**Data:**

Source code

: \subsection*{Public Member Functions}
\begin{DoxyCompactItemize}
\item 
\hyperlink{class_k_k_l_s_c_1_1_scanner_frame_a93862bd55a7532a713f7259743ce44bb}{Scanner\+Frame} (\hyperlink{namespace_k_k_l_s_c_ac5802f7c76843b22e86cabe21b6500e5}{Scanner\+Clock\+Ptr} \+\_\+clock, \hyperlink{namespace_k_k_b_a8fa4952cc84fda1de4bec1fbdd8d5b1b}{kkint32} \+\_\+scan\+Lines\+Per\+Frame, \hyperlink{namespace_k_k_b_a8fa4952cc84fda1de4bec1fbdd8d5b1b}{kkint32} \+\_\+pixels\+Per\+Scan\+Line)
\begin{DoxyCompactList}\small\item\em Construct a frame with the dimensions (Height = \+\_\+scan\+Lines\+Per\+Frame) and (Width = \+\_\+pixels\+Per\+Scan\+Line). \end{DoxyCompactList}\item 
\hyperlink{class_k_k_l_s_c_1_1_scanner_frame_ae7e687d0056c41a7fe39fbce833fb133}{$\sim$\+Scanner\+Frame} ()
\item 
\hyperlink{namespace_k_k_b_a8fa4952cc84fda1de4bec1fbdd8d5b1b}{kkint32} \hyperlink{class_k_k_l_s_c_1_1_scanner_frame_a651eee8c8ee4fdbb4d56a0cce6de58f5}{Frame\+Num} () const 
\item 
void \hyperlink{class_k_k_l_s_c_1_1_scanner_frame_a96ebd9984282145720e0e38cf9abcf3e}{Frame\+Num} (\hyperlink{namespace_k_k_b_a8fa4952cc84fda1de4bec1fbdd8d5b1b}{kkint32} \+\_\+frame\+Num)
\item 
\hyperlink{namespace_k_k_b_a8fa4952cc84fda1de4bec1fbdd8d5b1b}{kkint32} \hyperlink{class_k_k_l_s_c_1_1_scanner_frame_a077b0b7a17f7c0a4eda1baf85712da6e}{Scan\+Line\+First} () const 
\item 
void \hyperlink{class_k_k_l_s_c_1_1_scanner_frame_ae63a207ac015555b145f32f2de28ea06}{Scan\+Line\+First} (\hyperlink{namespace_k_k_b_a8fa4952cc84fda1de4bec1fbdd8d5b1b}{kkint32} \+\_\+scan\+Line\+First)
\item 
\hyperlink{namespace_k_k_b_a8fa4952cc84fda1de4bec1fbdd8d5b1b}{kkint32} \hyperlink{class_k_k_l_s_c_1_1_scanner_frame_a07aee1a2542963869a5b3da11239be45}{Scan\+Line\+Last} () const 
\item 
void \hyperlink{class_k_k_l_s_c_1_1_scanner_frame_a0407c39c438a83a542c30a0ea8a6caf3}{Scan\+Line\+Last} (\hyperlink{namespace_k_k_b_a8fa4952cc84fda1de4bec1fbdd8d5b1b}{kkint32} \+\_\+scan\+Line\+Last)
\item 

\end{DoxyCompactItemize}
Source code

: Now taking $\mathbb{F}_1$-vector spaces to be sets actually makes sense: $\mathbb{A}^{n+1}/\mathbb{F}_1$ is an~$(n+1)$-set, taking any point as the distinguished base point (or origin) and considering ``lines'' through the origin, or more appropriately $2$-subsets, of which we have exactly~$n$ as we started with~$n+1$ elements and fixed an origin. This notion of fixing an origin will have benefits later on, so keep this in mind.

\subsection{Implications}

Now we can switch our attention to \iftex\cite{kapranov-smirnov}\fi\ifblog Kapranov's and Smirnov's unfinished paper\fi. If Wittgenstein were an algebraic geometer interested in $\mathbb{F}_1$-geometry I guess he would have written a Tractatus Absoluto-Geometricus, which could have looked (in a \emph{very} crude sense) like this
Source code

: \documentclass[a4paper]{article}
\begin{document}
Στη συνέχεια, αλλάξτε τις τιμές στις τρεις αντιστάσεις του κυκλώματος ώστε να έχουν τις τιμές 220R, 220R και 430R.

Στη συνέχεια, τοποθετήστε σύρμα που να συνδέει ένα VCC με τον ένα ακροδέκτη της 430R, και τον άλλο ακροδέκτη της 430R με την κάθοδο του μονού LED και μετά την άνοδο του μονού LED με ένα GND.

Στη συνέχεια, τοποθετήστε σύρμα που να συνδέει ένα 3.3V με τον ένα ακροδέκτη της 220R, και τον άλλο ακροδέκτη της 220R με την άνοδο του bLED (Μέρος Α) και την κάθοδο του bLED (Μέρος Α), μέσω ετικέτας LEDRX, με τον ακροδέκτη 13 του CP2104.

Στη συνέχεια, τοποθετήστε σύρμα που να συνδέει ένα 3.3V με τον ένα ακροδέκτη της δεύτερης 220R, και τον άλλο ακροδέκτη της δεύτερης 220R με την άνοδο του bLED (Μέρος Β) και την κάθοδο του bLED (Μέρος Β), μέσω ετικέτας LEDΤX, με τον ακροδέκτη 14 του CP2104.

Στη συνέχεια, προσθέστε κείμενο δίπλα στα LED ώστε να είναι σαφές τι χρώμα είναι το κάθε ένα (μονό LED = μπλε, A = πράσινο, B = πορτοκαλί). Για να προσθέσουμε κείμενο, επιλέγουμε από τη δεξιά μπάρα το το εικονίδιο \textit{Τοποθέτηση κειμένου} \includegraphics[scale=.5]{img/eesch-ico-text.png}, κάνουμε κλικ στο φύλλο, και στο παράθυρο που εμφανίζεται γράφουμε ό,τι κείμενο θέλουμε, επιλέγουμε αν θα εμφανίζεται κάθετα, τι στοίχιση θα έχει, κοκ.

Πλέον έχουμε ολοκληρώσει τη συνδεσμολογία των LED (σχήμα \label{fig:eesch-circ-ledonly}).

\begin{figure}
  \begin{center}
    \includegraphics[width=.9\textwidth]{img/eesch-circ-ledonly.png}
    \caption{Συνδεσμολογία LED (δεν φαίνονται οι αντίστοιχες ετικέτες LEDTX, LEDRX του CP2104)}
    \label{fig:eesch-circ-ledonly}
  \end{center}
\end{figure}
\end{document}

**Action item:** The answer is every line in the data where the word "DoxyCompactItemize" appears.

**Task output:**
\begin{DoxyCompactItemize}
\end{DoxyCompactItemize}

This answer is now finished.